§ MATERIALS PROVIDED
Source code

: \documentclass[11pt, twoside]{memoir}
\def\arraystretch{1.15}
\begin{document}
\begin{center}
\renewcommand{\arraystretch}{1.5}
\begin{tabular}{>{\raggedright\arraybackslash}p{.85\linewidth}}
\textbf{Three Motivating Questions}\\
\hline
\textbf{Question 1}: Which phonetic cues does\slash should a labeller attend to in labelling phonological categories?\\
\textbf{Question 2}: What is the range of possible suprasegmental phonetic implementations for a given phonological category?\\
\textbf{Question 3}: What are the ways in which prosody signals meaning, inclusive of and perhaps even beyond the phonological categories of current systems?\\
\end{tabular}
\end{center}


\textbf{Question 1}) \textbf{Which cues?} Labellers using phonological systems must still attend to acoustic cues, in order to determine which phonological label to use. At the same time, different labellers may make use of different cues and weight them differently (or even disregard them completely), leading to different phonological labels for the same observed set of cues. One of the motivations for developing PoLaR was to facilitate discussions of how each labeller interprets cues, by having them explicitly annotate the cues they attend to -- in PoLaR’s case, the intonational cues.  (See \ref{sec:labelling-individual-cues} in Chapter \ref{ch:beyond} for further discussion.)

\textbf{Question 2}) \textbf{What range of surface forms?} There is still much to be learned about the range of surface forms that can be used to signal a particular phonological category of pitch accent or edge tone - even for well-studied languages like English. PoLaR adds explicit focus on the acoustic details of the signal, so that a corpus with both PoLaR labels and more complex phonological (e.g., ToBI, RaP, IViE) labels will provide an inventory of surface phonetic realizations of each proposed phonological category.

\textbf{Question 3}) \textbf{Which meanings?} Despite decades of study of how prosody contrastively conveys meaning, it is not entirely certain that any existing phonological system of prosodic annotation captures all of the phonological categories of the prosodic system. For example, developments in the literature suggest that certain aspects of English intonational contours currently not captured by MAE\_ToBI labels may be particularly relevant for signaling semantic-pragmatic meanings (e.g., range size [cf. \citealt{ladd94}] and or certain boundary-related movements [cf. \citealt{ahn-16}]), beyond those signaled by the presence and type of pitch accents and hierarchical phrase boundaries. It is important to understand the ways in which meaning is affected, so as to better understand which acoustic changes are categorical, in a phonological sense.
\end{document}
...
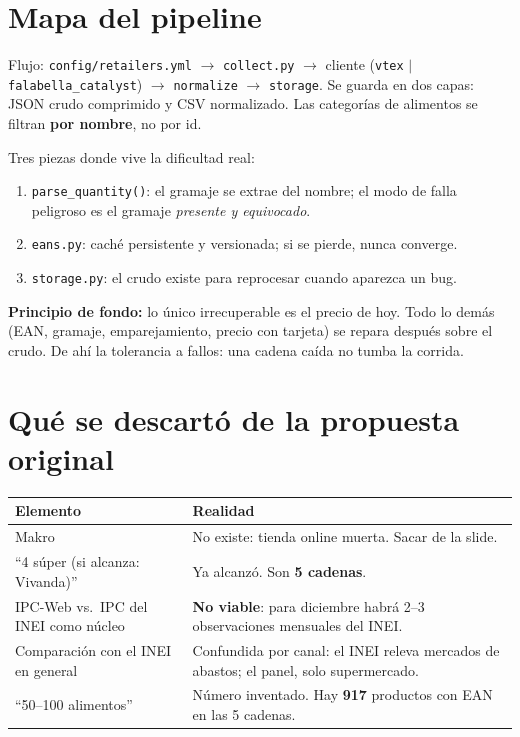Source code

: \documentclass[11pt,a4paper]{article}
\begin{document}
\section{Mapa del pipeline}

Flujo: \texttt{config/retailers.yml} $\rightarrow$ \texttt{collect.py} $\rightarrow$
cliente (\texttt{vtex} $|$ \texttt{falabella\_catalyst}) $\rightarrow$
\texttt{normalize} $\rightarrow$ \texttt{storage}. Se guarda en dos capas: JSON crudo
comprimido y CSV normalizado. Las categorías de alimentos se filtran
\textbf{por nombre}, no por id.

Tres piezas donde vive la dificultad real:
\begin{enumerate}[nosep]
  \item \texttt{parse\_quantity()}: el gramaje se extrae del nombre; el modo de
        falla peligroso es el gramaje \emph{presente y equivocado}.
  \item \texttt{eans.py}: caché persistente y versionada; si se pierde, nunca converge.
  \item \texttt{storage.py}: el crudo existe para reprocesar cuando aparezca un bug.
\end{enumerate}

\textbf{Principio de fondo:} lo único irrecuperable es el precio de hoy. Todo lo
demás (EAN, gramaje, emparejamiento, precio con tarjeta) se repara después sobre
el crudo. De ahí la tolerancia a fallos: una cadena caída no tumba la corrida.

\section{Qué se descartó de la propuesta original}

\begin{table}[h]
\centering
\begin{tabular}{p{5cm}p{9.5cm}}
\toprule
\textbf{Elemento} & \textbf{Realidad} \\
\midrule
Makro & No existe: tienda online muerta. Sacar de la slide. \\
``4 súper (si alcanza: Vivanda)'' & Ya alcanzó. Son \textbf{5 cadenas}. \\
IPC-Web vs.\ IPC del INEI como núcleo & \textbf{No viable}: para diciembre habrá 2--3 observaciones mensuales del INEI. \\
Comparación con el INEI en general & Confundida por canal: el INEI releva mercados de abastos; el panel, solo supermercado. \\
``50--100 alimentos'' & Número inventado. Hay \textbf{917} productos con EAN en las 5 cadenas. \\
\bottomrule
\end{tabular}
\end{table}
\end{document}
---
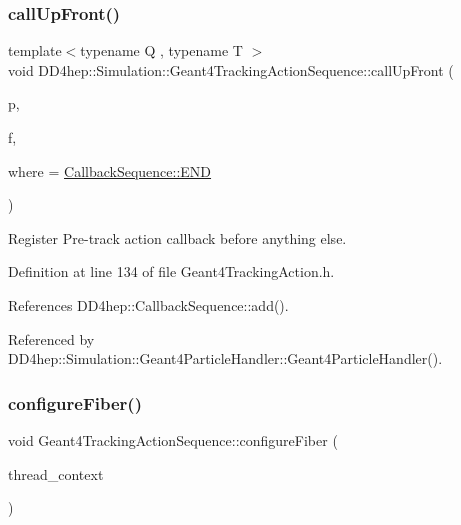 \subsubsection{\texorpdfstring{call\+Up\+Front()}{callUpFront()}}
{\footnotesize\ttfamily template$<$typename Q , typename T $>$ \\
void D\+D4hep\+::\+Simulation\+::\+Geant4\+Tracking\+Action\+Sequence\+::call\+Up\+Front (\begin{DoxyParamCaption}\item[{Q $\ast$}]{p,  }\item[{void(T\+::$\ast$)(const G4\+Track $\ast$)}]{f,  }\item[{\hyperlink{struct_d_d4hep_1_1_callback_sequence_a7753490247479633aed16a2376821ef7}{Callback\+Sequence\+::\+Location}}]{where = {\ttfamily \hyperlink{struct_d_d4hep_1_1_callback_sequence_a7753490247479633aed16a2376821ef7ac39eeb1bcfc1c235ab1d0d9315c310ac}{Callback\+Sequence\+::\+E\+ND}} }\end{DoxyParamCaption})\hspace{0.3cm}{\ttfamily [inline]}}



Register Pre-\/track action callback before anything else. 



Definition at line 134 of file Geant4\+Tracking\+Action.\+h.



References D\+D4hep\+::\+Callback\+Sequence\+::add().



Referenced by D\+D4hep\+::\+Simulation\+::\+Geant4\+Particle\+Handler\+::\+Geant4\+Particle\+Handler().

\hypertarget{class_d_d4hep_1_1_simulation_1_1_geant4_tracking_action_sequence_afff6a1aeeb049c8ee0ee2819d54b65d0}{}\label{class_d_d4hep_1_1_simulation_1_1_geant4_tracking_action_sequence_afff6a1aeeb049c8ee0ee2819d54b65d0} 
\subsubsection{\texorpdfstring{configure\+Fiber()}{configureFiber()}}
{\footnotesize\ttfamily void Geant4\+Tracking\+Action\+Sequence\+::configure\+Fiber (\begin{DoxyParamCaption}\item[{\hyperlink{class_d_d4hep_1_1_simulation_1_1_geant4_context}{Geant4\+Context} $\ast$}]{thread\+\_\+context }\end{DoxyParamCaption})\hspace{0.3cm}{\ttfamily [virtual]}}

§ TASK TO COMPLETE
The answer should consist only of the number of lines above in which "rightarrow" appears.

§ OUTPUT BELOW
3